Per-layer pointer bundle for batched MTP state scatter (analogous to KVLayerInfo).

Public Members

void *recurrentDst#

Main recurrent state pool [batchSize, recElements] FP32.

void *recurrentSrc#

Intermediate recurrent state buffer [batchSize, verifyTreeSize, recElements] FP32.

void *convDst#

Main conv state pool [batchSize, convElements] FP16.

void *convSrc#

Intermediate conv state buffer [batchSize, verifyTreeSize, convElements] FP16.

void trt_edgellm::kernel::mtpScatterRecurrentStates(
MtpLayerInfo const *deviceLayerInfos,
int32_t numLayers,
int32_t activeBatchSize,
int32_t verifyTreeSize,
int32_t stateElements,
int32_t const *acceptLengths,
cudaStream_t stream
)#

Batched scatter of accepted recurrent states (FP32) across all GDN layers. For each (layer, batch): dst[b, :] = src[b, acceptLengths[b] - 1, :]. Skip if acceptLengths[b] <= 0; no-op if acceptLengths[b] >= verifyTreeSize. stateElements must be divisible by 8 (DVec<float> vec_size).
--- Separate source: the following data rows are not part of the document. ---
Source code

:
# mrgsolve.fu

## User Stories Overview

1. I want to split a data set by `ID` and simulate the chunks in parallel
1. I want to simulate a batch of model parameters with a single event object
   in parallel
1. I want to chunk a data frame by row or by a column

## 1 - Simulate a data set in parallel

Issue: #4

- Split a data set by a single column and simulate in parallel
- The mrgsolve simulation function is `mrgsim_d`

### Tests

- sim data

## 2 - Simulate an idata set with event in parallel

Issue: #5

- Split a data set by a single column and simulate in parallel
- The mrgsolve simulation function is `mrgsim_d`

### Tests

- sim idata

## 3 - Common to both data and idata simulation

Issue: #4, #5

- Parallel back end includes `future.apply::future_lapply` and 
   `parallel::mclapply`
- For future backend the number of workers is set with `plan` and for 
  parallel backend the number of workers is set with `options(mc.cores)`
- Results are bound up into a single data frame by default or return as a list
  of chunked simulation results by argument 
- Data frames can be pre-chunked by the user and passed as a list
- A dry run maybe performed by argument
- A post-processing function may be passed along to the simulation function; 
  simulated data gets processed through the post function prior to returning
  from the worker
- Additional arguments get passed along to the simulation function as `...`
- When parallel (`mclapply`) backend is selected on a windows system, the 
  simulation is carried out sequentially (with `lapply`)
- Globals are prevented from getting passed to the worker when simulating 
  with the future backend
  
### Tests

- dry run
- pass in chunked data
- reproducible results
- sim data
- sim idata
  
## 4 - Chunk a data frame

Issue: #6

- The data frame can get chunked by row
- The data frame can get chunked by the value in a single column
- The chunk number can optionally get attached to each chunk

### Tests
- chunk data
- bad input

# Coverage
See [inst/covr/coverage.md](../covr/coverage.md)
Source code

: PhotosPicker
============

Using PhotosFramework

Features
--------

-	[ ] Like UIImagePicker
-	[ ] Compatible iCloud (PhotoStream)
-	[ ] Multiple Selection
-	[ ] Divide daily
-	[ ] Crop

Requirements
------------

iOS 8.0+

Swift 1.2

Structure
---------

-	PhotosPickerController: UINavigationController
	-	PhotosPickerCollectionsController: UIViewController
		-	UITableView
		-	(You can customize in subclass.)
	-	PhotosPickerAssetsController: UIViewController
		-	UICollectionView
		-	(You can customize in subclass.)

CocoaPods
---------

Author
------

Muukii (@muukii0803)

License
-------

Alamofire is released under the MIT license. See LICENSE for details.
void trt_edgellm::kernel::mtpScatterConvStates(
MtpLayerInfo const *deviceLayerInfos,
int32_t numLayers,
int32_t activeBatchSize,
int32_t verifyTreeSize,
int32_t stateElements,
int32_t const *acceptLengths,
cudaStream_t stream
)#

Batched scatter of accepted conv states (FP16). Same shape as recurrent variant.